The great thing about going to an Elvis Costello show is that you never know which Elvis will show up. Of course the scary thing about going to an Elvis Costello show is that you never know which Elvis will show up. Will it be caustic Elvis, lounge crooner Elvis, art fop Elvis, or — God help us — country Elvis? Since his emergence as England's angry young dweeb with 1977's My Aim Is True, Costello has gone through musical personalities the way Larry King goes through wives, accumulating some truly strange bedfellows — including Burt Bacharach and Paul McCartney — along the way. The resulting uneven body of work has failed to deter his rabid fans, many of whom found their way to Wolf Trap to see him play with the Imposters on Monday night. There Elvis gave the crowd a taste of his many personas, and played such lousy tricks as letting lounge Elvis turn punk Elvis's "Watching the Detectives" into an exercise in effete jazz. He also perversely insisted on performing two songs from Painted From Memory, his 1998 collaboration with Bacharach.
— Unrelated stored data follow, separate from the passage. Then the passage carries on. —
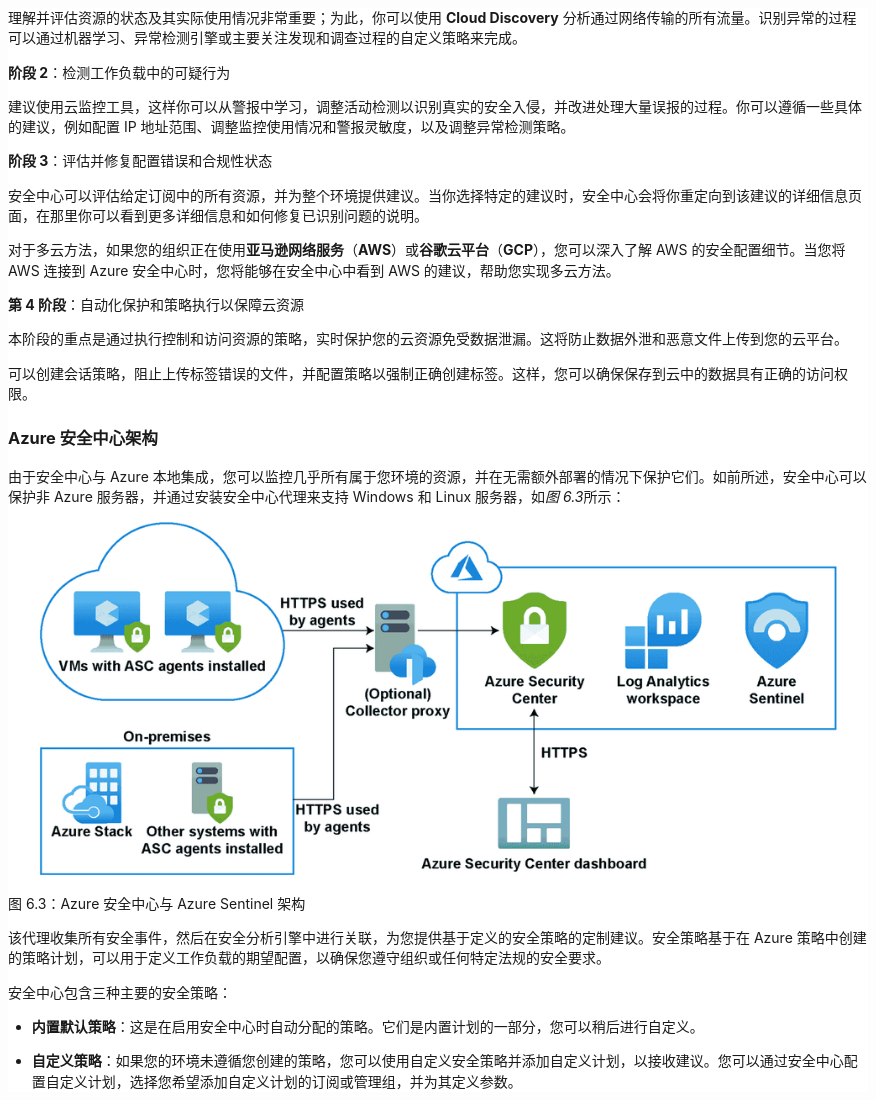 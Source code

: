理解并评估资源的状态及其实际使用情况非常重要；为此，你可以使用 **Cloud Discovery** 分析通过网络传输的所有流量。识别异常的过程可以通过机器学习、异常检测引擎或主要关注发现和调查过程的自定义策略来完成。

**阶段 2**：检测工作负载中的可疑行为

建议使用云监控工具，这样你可以从警报中学习，调整活动检测以识别真实的安全入侵，并改进处理大量误报的过程。你可以遵循一些具体的建议，例如配置 IP 地址范围、调整监控使用情况和警报灵敏度，以及调整异常检测策略。

**阶段 3**：评估并修复配置错误和合规性状态

安全中心可以评估给定订阅中的所有资源，并为整个环境提供建议。当你选择特定的建议时，安全中心会将你重定向到该建议的详细信息页面，在那里你可以看到更多详细信息和如何修复已识别问题的说明。

对于多云方法，如果您的组织正在使用**亚马逊网络服务**（**AWS**）或**谷歌云平台**（**GCP**），您可以深入了解 AWS 的安全配置细节。当您将 AWS 连接到 Azure 安全中心时，您将能够在安全中心中看到 AWS 的建议，帮助您实现多云方法。

**第 4 阶段**：自动化保护和策略执行以保障云资源

本阶段的重点是通过执行控制和访问资源的策略，实时保护您的云资源免受数据泄漏。这将防止数据外泄和恶意文件上传到您的云平台。

可以创建会话策略，阻止上传标签错误的文件，并配置策略以强制正确创建标签。这样，您可以确保保存到云中的数据具有正确的访问权限。

### Azure 安全中心架构

由于安全中心与 Azure 本地集成，您可以监控几乎所有属于您环境的资源，并在无需额外部署的情况下保护它们。如前所述，安全中心可以保护非 Azure 服务器，并通过安装安全中心代理来支持 Windows 和 Linux 服务器，如*图 6.3*所示：

![Azure 安全中心与 Azure Sentinel 架构](img/B17153_06_03.jpg)

图 6.3：Azure 安全中心与 Azure Sentinel 架构

该代理收集所有安全事件，然后在安全分析引擎中进行关联，为您提供基于定义的安全策略的定制建议。安全策略基于在 Azure 策略中创建的策略计划，可以用于定义工作负载的期望配置，以确保您遵守组织或任何特定法规的安全要求。

安全中心包含三种主要的安全策略：

+   **内置默认策略**：这是在启用安全中心时自动分配的策略。它们是内置计划的一部分，您可以稍后进行自定义。

+   **自定义策略**：如果您的环境未遵循您创建的策略，您可以使用自定义安全策略并添加自定义计划，以接收建议。您可以通过安全中心配置自定义计划，选择您希望添加自定义计划的订阅或管理组，并为其定义参数。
Costello didn't completely neglect his early years. "Clubland," "(I Don't Want to Go to) Chelsea" and "Pump It Up" — which the Imposters pumped up to arena rock proportions — all won enthusiastic receptions. But — blame it on Cain, or his new love, Diana Krall — Costello is a sophisticate now, and you get the sense that he no more wants to play his classics than Woody Allen wants to trot out his old nightclub bits.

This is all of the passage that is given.